Sigmoid function, cross-entropy loss, and gradient descent

The Sigmoid Function

Logistic regression maps a linear combination $z = w^T x + b$ through the sigmoid function to produce a probability:

\sigma(z) = \frac{1}{1 + e^{-z}} \in (0, 1)

This gives $P(y=1|x) = \sigma(w^Tx + b)$ . We classify as 1 when $\sigma(z) \geq 0.5$ , equivalently when $z \geq 0$ .

Binary Cross-Entropy Loss

The loss function penalizes confident wrong predictions heavily:

\mathcal{L} = -\frac{1}{n}\sum_{i=1}^{n}\left[y_i \log(\sigma(z_i)) + (1 - y_i)\log(1 - \sigma(z_i))\right]

When $y_i = 1$ , only the $\log \sigma(z_i)$ term remains, pushing $\sigma(z_i)$ toward 1. Vice versa for $y_i = 0$ .

Gradient Descent

The gradient has an elegant form identical in structure to linear regression:

\nabla_w \mathcal{L} = \frac{1}{n}\sum_{i=1}^{n}(\sigma(z_i) - y_i) \cdot x_i

\frac{\partial \mathcal{L}}{\partial b} = \frac{1}{n}\sum_{i=1}^{n}(\sigma(z_i) - y_i)
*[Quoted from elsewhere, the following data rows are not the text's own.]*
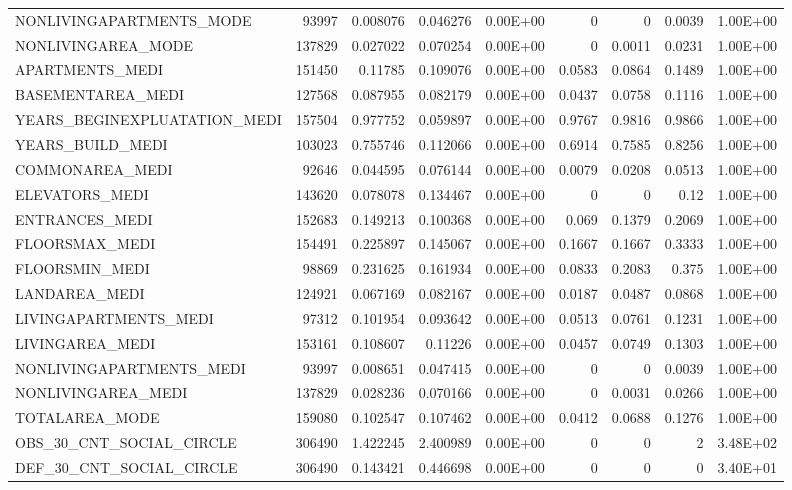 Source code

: \documentclass[12pt, letterpaper]{article}
\begin{document}
\begin{appendices}
{\begin{longtable}[c]{| l || r | r | r | r | r | r | r | r |}
 NONLIVINGAPARTMENTS_MODE	&	93997	&	0.008076	&	0.046276	&	0.00E+00	&	0	&	0	&	0.0039	&	1.00E+00	\\
 NONLIVINGAREA_MODE	&	137829	&	0.027022	&	0.070254	&	0.00E+00	&	0	&	0.0011	&	0.0231	&	1.00E+00	\\
 APARTMENTS_MEDI	&	151450	&	0.11785	&	0.109076	&	0.00E+00	&	0.0583	&	0.0864	&	0.1489	&	1.00E+00	\\
 BASEMENTAREA_MEDI	&	127568	&	0.087955	&	0.082179	&	0.00E+00	&	0.0437	&	0.0758	&	0.1116	&	1.00E+00	\\
 YEARS_BEGINEXPLUATATION_MEDI	&	157504	&	0.977752	&	0.059897	&	0.00E+00	&	0.9767	&	0.9816	&	0.9866	&	1.00E+00	\\
 YEARS_BUILD_MEDI	&	103023	&	0.755746	&	0.112066	&	0.00E+00	&	0.6914	&	0.7585	&	0.8256	&	1.00E+00	\\
 COMMONAREA_MEDI	&	92646	&	0.044595	&	0.076144	&	0.00E+00	&	0.0079	&	0.0208	&	0.0513	&	1.00E+00	\\
 ELEVATORS_MEDI	&	143620	&	0.078078	&	0.134467	&	0.00E+00	&	0	&	0	&	0.12	&	1.00E+00	\\
 ENTRANCES_MEDI	&	152683	&	0.149213	&	0.100368	&	0.00E+00	&	0.069	&	0.1379	&	0.2069	&	1.00E+00	\\
 FLOORSMAX_MEDI	&	154491	&	0.225897	&	0.145067	&	0.00E+00	&	0.1667	&	0.1667	&	0.3333	&	1.00E+00	\\
 FLOORSMIN_MEDI	&	98869	&	0.231625	&	0.161934	&	0.00E+00	&	0.0833	&	0.2083	&	0.375	&	1.00E+00	\\
 LANDAREA_MEDI	&	124921	&	0.067169	&	0.082167	&	0.00E+00	&	0.0187	&	0.0487	&	0.0868	&	1.00E+00	\\
 LIVINGAPARTMENTS_MEDI	&	97312	&	0.101954	&	0.093642	&	0.00E+00	&	0.0513	&	0.0761	&	0.1231	&	1.00E+00	\\
 LIVINGAREA_MEDI	&	153161	&	0.108607	&	0.11226	&	0.00E+00	&	0.0457	&	0.0749	&	0.1303	&	1.00E+00	\\
 NONLIVINGAPARTMENTS_MEDI	&	93997	&	0.008651	&	0.047415	&	0.00E+00	&	0	&	0	&	0.0039	&	1.00E+00	\\
 NONLIVINGAREA_MEDI	&	137829	&	0.028236	&	0.070166	&	0.00E+00	&	0	&	0.0031	&	0.0266	&	1.00E+00	\\
 TOTALAREA_MODE	&	159080	&	0.102547	&	0.107462	&	0.00E+00	&	0.0412	&	0.0688	&	0.1276	&	1.00E+00	\\
 OBS_30_CNT_SOCIAL_CIRCLE	&	306490	&	1.422245	&	2.400989	&	0.00E+00	&	0	&	0	&	2	&	3.48E+02	\\
 DEF_30_CNT_SOCIAL_CIRCLE	&	306490	&	0.143421	&	0.446698	&	0.00E+00	&	0	&	0	&	0	&	3.40E+01	\\

\end{longtable}}
\end{appendices}
\end{document}

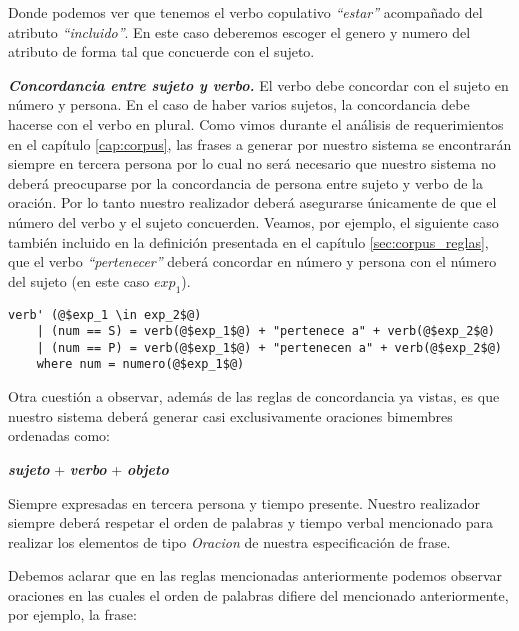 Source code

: \noindent
Donde podemos ver que tenemos el verbo copulativo \emph{``estar''} acompañado del atributo \emph{``incluido''}. En este caso deberemos escoger el genero y numero del atributo de forma tal que concuerde con el sujeto.

\medskip
\noindent
\textbf{\emph{Concordancia entre sujeto y verbo.}} El verbo debe concordar con el sujeto en número y persona. En el caso de haber varios sujetos, la concordancia debe hacerse con el verbo en plural. Como vimos durante el análisis de requerimientos en el capítulo \ref{cap:corpus}, las frases a generar por nuestro sistema se encontrarán siempre en tercera persona por lo cual no será necesario que nuestro sistema no deberá preocuparse por la concordancia de persona entre sujeto y verbo de la oración. Por lo tanto nuestro realizador deberá asegurarse únicamente de que el número del verbo y el sujeto concuerden.
\noindent
Veamos, por ejemplo, el siguiente caso también incluido en la definición presentada en el capítulo \ref{sec:corpus_reglas}, que el verbo \emph{``pertenecer''} deberá concordar en número y persona con el número del sujeto (en este caso $exp_1$). 

\begin{mdframed}[style=codebox]
\begin{verbatim}
verb' (@$exp_1 \in exp_2$@)
    | (num == S) = verb(@$exp_1$@) + "pertenece a" + verb(@$exp_2$@) 
    | (num == P) = verb(@$exp_1$@) + "pertenecen a" + verb(@$exp_2$@) 
    where num = numero(@$exp_1$@)
\end{verbatim}
\end{mdframed}

\bigskip
Otra cuestión a observar, además de las reglas de concordancia ya vistas, es que nuestro sistema deberá generar casi exclusivamente oraciones bimembres ordenadas como:

\begin{center}
\emph{\textbf{sujeto}} + \emph{\textbf{verbo}} + \emph{\textbf{objeto}}
\end{center}

Siempre expresadas en tercera persona y tiempo presente. Nuestro realizador siempre deberá respetar el orden de palabras y tiempo verbal mencionado para realizar los elementos de tipo \emph{Oracion} de nuestra especificación de frase. 

Debemos aclarar que en las reglas mencionadas anteriormente podemos observar oraciones en las cuales el orden de palabras difiere del mencionado anteriormente, por ejemplo, la frase:

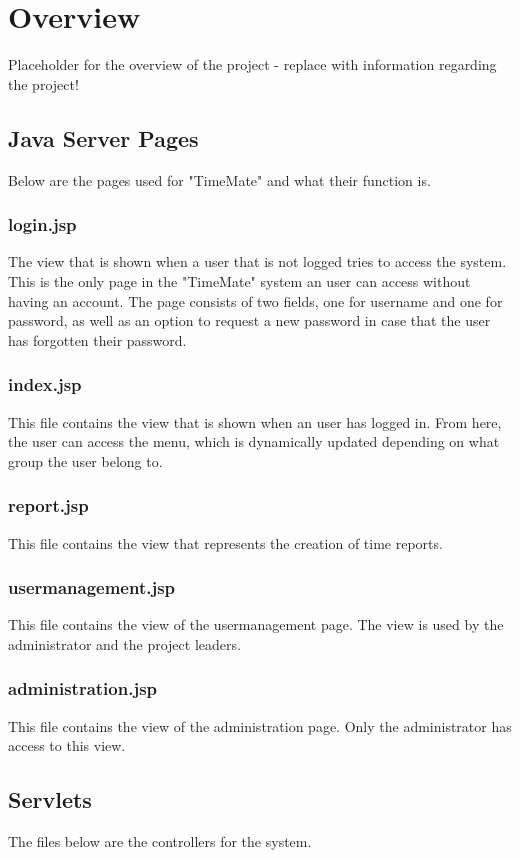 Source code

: \documentclass{article}
\begin{document}
\section{Overview}
Placeholder for the overview of the project - replace with information regarding the project!

\subsection{Java Server Pages}
Below are the pages used for "TimeMate" and what their function is.

\subsubsection{login.jsp}
The view that is shown when a user that is not logged tries to access the system. This is the only page in the "TimeMate" system an user can access without having an account. The page consists of two fields, one for username and one for password, as well as an option to request a new password in case that the user has forgotten their password.

\subsubsection{index.jsp}
This file contains the view that is shown when an user has logged in. From here, the user can access the menu, which is dynamically updated depending on what group the user belong to.

\subsubsection{report.jsp}
This file contains the view that represents the creation of time reports.

\subsubsection{usermanagement.jsp}
This file contains the view of the usermanagement page. The view is used by the administrator and the project leaders.

\subsubsection{administration.jsp}
This file contains the view of the administration page. Only the administrator has access to this view.

\subsection{Servlets}
The files below are the controllers for the system.
\end{document}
Connection to Linear Regression

The gradient $\frac{1}{n}X^T(\hat{y} - y)$ has the same form for both linear and logistic regression! The only difference is that $\hat{y} = \sigma(Xw + b)$ passes through the sigmoid, while in linear regression $\hat{y} = Xw + b$ .

Decision Boundary

The decision boundary is where $\sigma(z) = 0.5$ , i.e. $z = 0$ :

w_1 x_1 + w_2 x_2 + b = 0 \quad\Rightarrow\quad x_2 = -\frac{w_1}{w_2}x_1 - \frac{b}{w_2}

This is a straight line in 2D, or a hyperplane in higher dimensions.

Phase 2▶

See It Work

Watch the decision boundary separate two classes

Data & Decision Boundary

BCE Loss Over Iterations

w₁ = 0.000, w₂ = 0.000

b = 0.000

Loss = 0.693

Class 0Class 1Decision boundary

\sigma(z) = \frac{1}{1+e^{-z}},\quad w_1=w_2=b=0

Step 1 of 13

Initialize: w₁=0, w₂=0, b=0. BCE loss = 0.693.

Phase 3</>

The Code

Bridge from mathematical formulation to Python implementation

Mathematical Formulation

w = \mathbf{0},\; b = 0

Initialize weight vector and bias to zero

z_i = w^T x_i + b

Compute the linear combination (logit)

\sigma(z) = \frac{1}{1 + e^{-z}}

Apply sigmoid to get probability

\mathcal{L} = -\frac{1}{n}\sum[y_i\log p_i + (1-y_i)\log(1-p_i)]

Binary cross-entropy loss

\nabla_w \mathcal{L} = \frac{1}{n} X^T(p - y)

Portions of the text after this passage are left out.